Moon Threads, Part Two

A short story written and illustrated by Zoe Berkebile

If you missed Moon Threads, Part One, click here.

The child had heard the faerie stories, and she was nearly as fascinated by them as the stories of the sky beings that called out to her: the Moon Queen the star-princesses shining in gowns of spun moonlight, twinkling lords and ladies turning in their elaborate dance. All the children eagerly waited for the old woman and her stories, but that child most of all, for she had decided she was, herself, a being in those stories, and if she heard just what held her to the Earth, she might be released from it, and return once more to the skies or to Faerie, whichever it may be.

And years passed, and every so often on a night so dark it seemed stars and moon had been blown out like candles, the old woman came and shared stories of the things she had heard or seen, or fantastical things she couldn’t have possibly heard or seen, yet claimed to have all the same. The child was no longer quite a child anymore, nor the other children; and some had left for the vast and strange world, while others had stayed in the village, in all they knew. The child – but she was a young woman now – had stayed, even though she wanted to go…once, at least, she heard the story she was looking for, listening for, waiting for on moonless nights…

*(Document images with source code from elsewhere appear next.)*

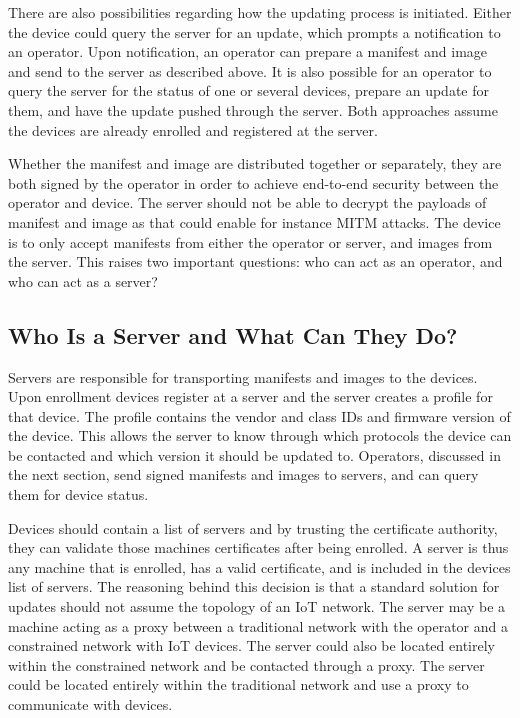 \documentclass[0-thesis.tex]{subfiles}
\begin{document}
There are also possibilities regarding how the updating process is initiated. Either the
device could query the server for an update, which prompts a notification to an operator.
Upon notification, an operator can prepare a manifest and image and send to the server as
described above. It is also possible for an operator to query the server for the status of
one or several devices, prepare an update for them, and have the update pushed through the
server. Both approaches assume the devices are already enrolled and registered at the
server.

Whether the manifest and image are distributed together or separately, they are both
signed by the operator in order to achieve end-to-end security between the operator and
device. The server should not be able to decrypt the payloads of manifest and image as
that could enable for instance MITM attacks. The device is to only accept manifests from
either the operator or server, and images from the server. This raises two important
questions: who can act as an operator, and who can act as a server?

\subsection{Who Is a Server and What Can They Do?}
\label{ssec:who-is-a-server}
Servers are responsible for transporting manifests and images to the devices. Upon
enrollment devices register at a server and the server creates a profile for that device.
The profile contains the vendor and class IDs and firmware version of the device. This
allows the server to know through which protocols the device can be contacted and which
version it should be updated to. Operators, discussed in the next section, send signed
manifests and images to servers, and can query them for device status.

Devices should contain a list of servers and by trusting the certificate authority, they
can validate those machines certificates after being enrolled. A server is thus any
machine that is enrolled, has a valid certificate, and is included in the devices list of
servers. The reasoning behind this decision is that a standard solution for updates should
not assume the topology of an IoT network. The server may be a machine acting as a proxy
between a traditional network with the operator and a constrained network with IoT
devices. The server could also be located entirely within the constrained network and be
contacted through a proxy. The server could be located entirely within the traditional
network and use a proxy to communicate with devices. 
\end{document}
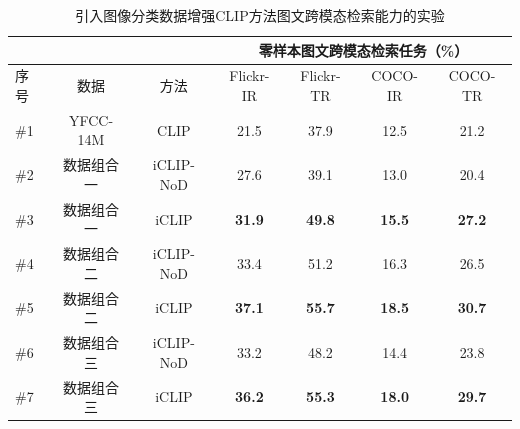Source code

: \begin{table}
    \centering
    \caption{引入图像分类数据增强CLIP方法图文跨模态检索能力的实验}
    \begin{tabular}{lcccccc}
    \toprule
        \multicolumn{1}{c}{} &
        \multicolumn{1}{c}{} & \multicolumn{1}{c}{} & \multicolumn{4}{c}{零样本图文跨模态检索任务（\%）} \\
        \midrule
        序号 & 数据 & 方法 & Flickr-IR & Flickr-TR & COCO-IR & COCO-TR    \\
        \midrule
        \#1 & YFCC-14M & CLIP  & 21.5 & 37.9 & 12.5 & 21.2  \\

        \#2 & 数据组合一 & iCLIP-NoD  & 27.6 & 39.1 & 13.0 & 20.4 \\  
                
        \#3 & 数据组合一 & iCLIP & \textbf{31.9} & \textbf{49.8} & \textbf{15.5} & \textbf{27.2} \\    
        
        \midrule
        
        \#4 & 数据组合二 & iCLIP-NoD & 33.4 & 51.2 & 16.3 & 26.5  \\  
                
        \#5 & 数据组合二 & iCLIP & \textbf{37.1} & \textbf{55.7} & \textbf{18.5} & \textbf{30.7} \\   
        
        \midrule
        
        \#6 & 数据组合三 & iCLIP-NoD & 33.2 & 48.2 & 14.4 & 23.8 \\
        
        \#7 & 数据组合三 & iCLIP & \textbf{36.2} & \textbf{55.3} & \textbf{18.0} & \textbf{29.7} \\

        \bottomrule
    \end{tabular}
    \label{tab:iclip-ablate_yfcc_retrieval}
\end{table}

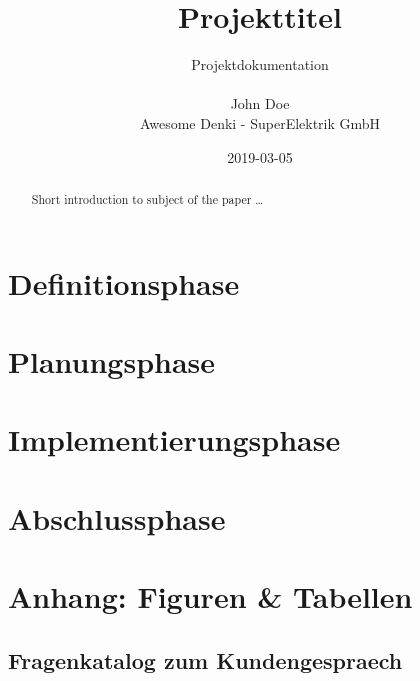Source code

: \documentclass[11pt, a4paper]{article}
\title{Projekttitel}
\date{2019-03-05}
\author{Projektdokumentation\\
       \\
       John Doe\\
       Awesome Denki - SuperElektrik GmbH\\
}
\begin{document}
  \maketitle
  \newpage

  \tableofcontents
  \newpage

  \begin{abstract}
  Short introduction to subject of the paper \ldots
  \end{abstract}
  \section{Definitionsphase}
    
    \newpage

  \section{Planungsphase}
    
    \newpage

  \section{Implementierungsphase}
    
    \newpage

  \section{Abschlussphase}
    
    \newpage

    \begin{appendix}
      \listoffigures
      \listoftables
    \end{appendix}
    \newpage

  \section{Anhang: Figuren \& Tabellen}
    \subsection{Fragenkatalog zum Kundengespraech}
      
      \newpage
\end{document}
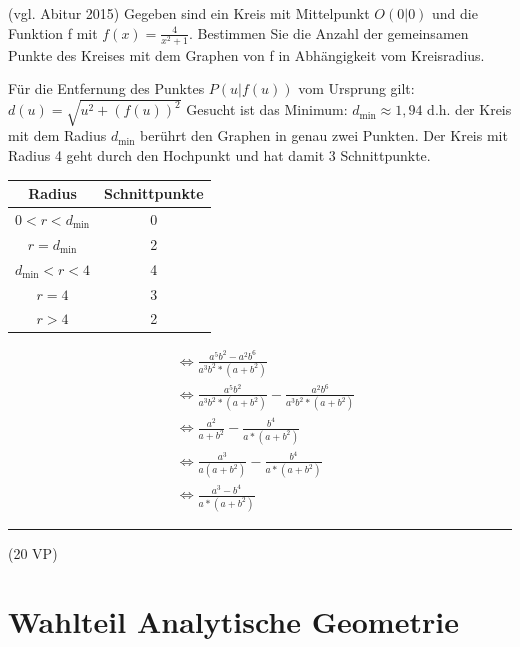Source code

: \aufgabe{} (vgl. Abitur 2015)
Gegeben sind ein Kreis mit Mittelpunkt $O(0|0)$ und die Funktion f mit $f(x)=\frac{4}{x^2+1}$. Bestimmen Sie die Anzahl der gemeinsamen Punkte des Kreises mit dem Graphen von f in Abhängigkeit vom Kreisradius.

\begin{lsg}{}
Für die Entfernung des Punktes $P(u|f(u))$ vom Ursprung gilt:
$d(u)=\sqrt{u^2+(f(u))^2}$ Gesucht ist das Minimum:
$d_{\mathrm{min}}\approx 1,94$ d.h. der Kreis mit dem Radius $d_{\mathrm{min}}$ berührt den Graphen in genau zwei Punkten.
Der Kreis mit Radius 4 geht durch den Hochpunkt und hat damit 3 Schnittpunkte.

\bigskip
\noindent
\begin{tabular}{c | c}
  Radius & Schnittpunkte\\
  \hline $0<r<d_{\mathrm{min}}$ & 0\\
  $r=d_{\mathrm{min}}$ & 2\\
  $d_{\mathrm{min}}<r<4$ & 4\\
  $r=4$ & 3\\
  $r>4$ & 2
\end{tabular}
\end{lsg}

\aufgabe{}



\vfill
\begin{align*}
	&\Leftrightarrow\frac{a^5b^2-a^2b^6}{a^3b^2*(a+b^2)}\\
	&\Leftrightarrow\frac{a^5b^2}{a^3b^2*(a+b^2)}-\frac{a^2b^6}{a^3b^2*(a+b^2)}\\
	&\Leftrightarrow\frac{a^2}{a+b^2}-\frac{b^4}{a*(a+b^2)}\\
	&\Leftrightarrow\frac{a^3}{a(a+b^2)}-\frac{b^4}{a*(a+b^2)}\\
	&\Leftrightarrow\frac{a^3-b^4}{a*(a+b^2)}
\end{align*}



\vfill

\hfill\rule{1.5cm}{0.4mm}

\hfill (20 VP)\hspace{0.22cm}





\section{Wahlteil Analytische Geometrie}

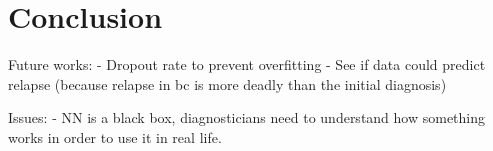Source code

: \section{Conclusion}\label{sec:conclusion}

Future works: 
- Dropout rate to prevent overfitting
- See if data could predict relapse (because relapse in bc is more deadly than the initial diagnosis)

Issues: 
- NN is a black box, diagnosticians need to understand how something works in order to use it in real life.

Once she was losing hope, thinking perhaps it was a tale that would never reach her ears, it did. The old woman had come with her stories, her hair of moon threads enough moon for them all, glinting silver and gold in the flickering light of the fire, and told the story of the shooting star, the changeling-star, who the Moon Queen had lost to the human world.

“And she looks for her in the night,” the storyteller said. “She searches for her among the human children during the new moon, when you cannot see her and the sky will be full of stars welcoming them back, and they will fly home on the wings of night, climbing like spiders on moonlight threads.”

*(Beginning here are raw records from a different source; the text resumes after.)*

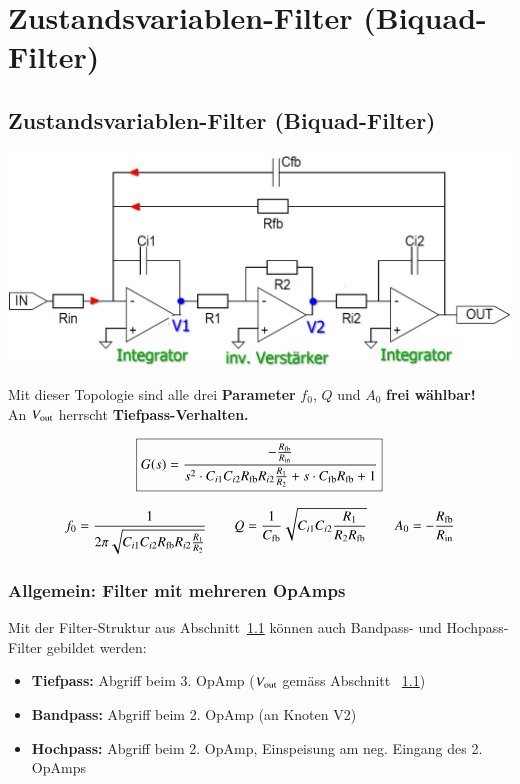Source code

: 
\section{Zustandsvariablen-Filter (Biquad-Filter)}

\subsection{Zustandsvariablen-Filter (Biquad-Filter)}
\label{zustandsvariablenfilter}

\begin{minipage}[c]{0.6\columnwidth}
    \includegraphics[width=\columnwidth]{images/zustandsvariablenfilter.png}
\end{minipage}
\hfill
\begin{minipage}[c]{0.38\columnwidth}
    \raggedright%
    Mit dieser Topologie sind alle drei \textbf{Parameter} $f_0$, $Q$ und $A_0$ \textbf{frei wählbar!} \\
    An $V_{\rm out}$ herrscht \textbf{Tiefpass-Verhalten.}
\end{minipage}

$$ \boxed{ G(s) = \frac{- \frac{R_{\rm fb}}{R_{\rm in}}}{s^2 \cdot C_{i1} C_{i2} R_{\rm fb} R_{i2} \frac{R_1}{R_2} + s \cdot C_{\rm fb} R_{\rm fb} + 1} } $$

$$ f_0 = \frac{1}{2 \pi \sqrt{C_{i1} C_{i2} R_{\rm fb} R_{i2} \frac{R_1}{R_2}}} \qquad Q = \frac{1}{C_{\rm fb}} \sqrt{C_{i1} C_{i2} \frac{R_1}{R_2 R_{\rm fb}} } 
\qquad A_0 = - \frac{R_{\rm fb}}{R_{\rm in}} $$


\subsubsection{Allgemein: Filter mit mehreren OpAmps}

Mit der Filter-Struktur aus Abschnitt~\ref{zustandsvariablenfilter} können auch Bandpass- und Hochpass-Filter gebildet werden:
\begin{itemize}
    \item \textbf{Tiefpass:} Abgriff beim 3. OpAmp ($V_{\rm out}$ gemäss Abschnitt ~\ref{zustandsvariablenfilter})
    \item \textbf{Bandpass:} Abgriff beim 2. OpAmp (an Knoten V2)
    \item \textbf{Hochpass:} Abgriff beim 2. OpAmp, Einspeisung am neg. Eingang des 2. OpAmps 
\end{itemize}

Now it was the young woman with the silver eyes like a pair of stars who gasped, “That’s it! That’s it!”

The whole world was in focus now beneath her silver gaze, and she looked on everything anew. The others listening to the story, the others who were present, later would recall that her eyes had seemed to glow, her hair floated with an otherworldly lightness, like it was underwater. They claimed her feet barely brushed the ground, as if gravity held her no more.

She looked with a new perspective on the world, the woods and the houses of the village, the children listening to the story and now gazing with wonder at her, the villagers who backed up with wide eyes, the storyteller, the old woman, with hair like threads of moonlight, who did not seem much surprised.

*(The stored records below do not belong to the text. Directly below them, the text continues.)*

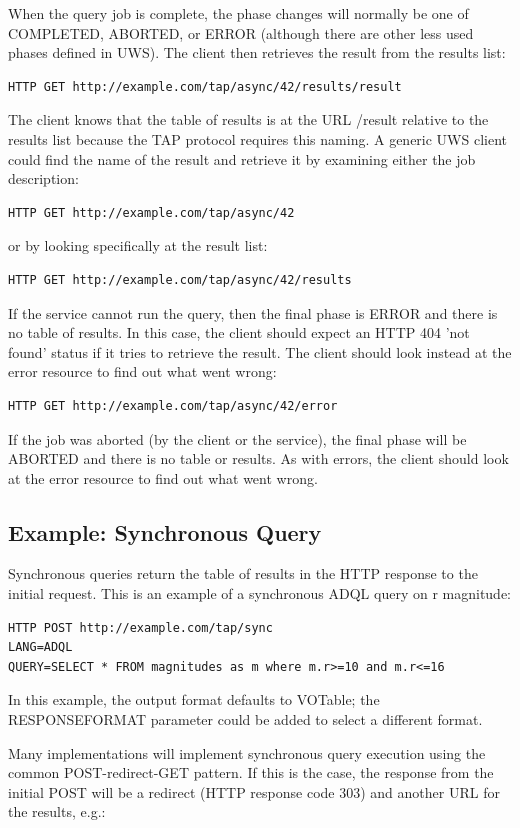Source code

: \documentclass[11pt,letter]{ivoa}
\begin{document}
When the query job is complete, the phase changes will normally be one of 
COMPLETED, ABORTED, or ERROR (although there are other less used phases defined 
in UWS). The client then retrieves the result from the results list:
\begin{verbatim}
HTTP GET http://example.com/tap/async/42/results/result
\end{verbatim}
The client knows that the table of results is at the URL /result relative to the 
results list because the TAP protocol requires this naming. A generic UWS client 
could find the name of the result and retrieve it by examining either the job 
description:
\begin{verbatim}
HTTP GET http://example.com/tap/async/42
\end{verbatim}
or by looking specifically at the result list:
\begin{verbatim}
HTTP GET http://example.com/tap/async/42/results
\end{verbatim}
If the service cannot run the query, then the final phase is ERROR and there is 
no table of results. In this case, the client should expect an HTTP 404 'not 
found' status if it tries to retrieve the result. The client should look instead 
at the error resource to find out what went wrong:
\begin{verbatim}
HTTP GET http://example.com/tap/async/42/error
\end{verbatim}
If the job was aborted (by the client or the service), the final phase will be 
ABORTED and there is no table or results. As with errors, the client should look 
at the error resource to find out what went wrong.

\subsection{Example: Synchronous Query}

Synchronous queries return the table of results in the HTTP response to the 
initial request. This is an example of a synchronous ADQL query on r magnitude:

\begin{verbatim}
HTTP POST http://example.com/tap/sync
LANG=ADQL
QUERY=SELECT * FROM magnitudes as m where m.r>=10 and m.r<=16
\end{verbatim}

In this example, the output format defaults to VOTable; 
the RESPONSEFORMAT parameter could be added to select a different format.

Many implementations will implement synchronous query execution using the 
common POST-redirect-GET pattern. If this is the case, the response from the 
initial POST will be a redirect (HTTP response code 303) and another URL for the 
results, e.g.: 
\end{document}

“You!” she said, and the Moon Queen smiled, for that was who the old woman was. And her hair like threads of moonlight shone strange dream-colors, and her eyes grew brighter like a faerie’s glamour being stripped away. She was no longer the same weary human traveller she had seemed to be before, and the glint of magic that was hidden in her laughing eyes spread across them both.

Now it was the villagers’ turn to gasp as mother and daughter, moon and star, held hands and floated up into the sky, and stars and moon appeared as though waking from a long sleep.

At the edge of the wood, a spider looked on, weaving a web of moon threads.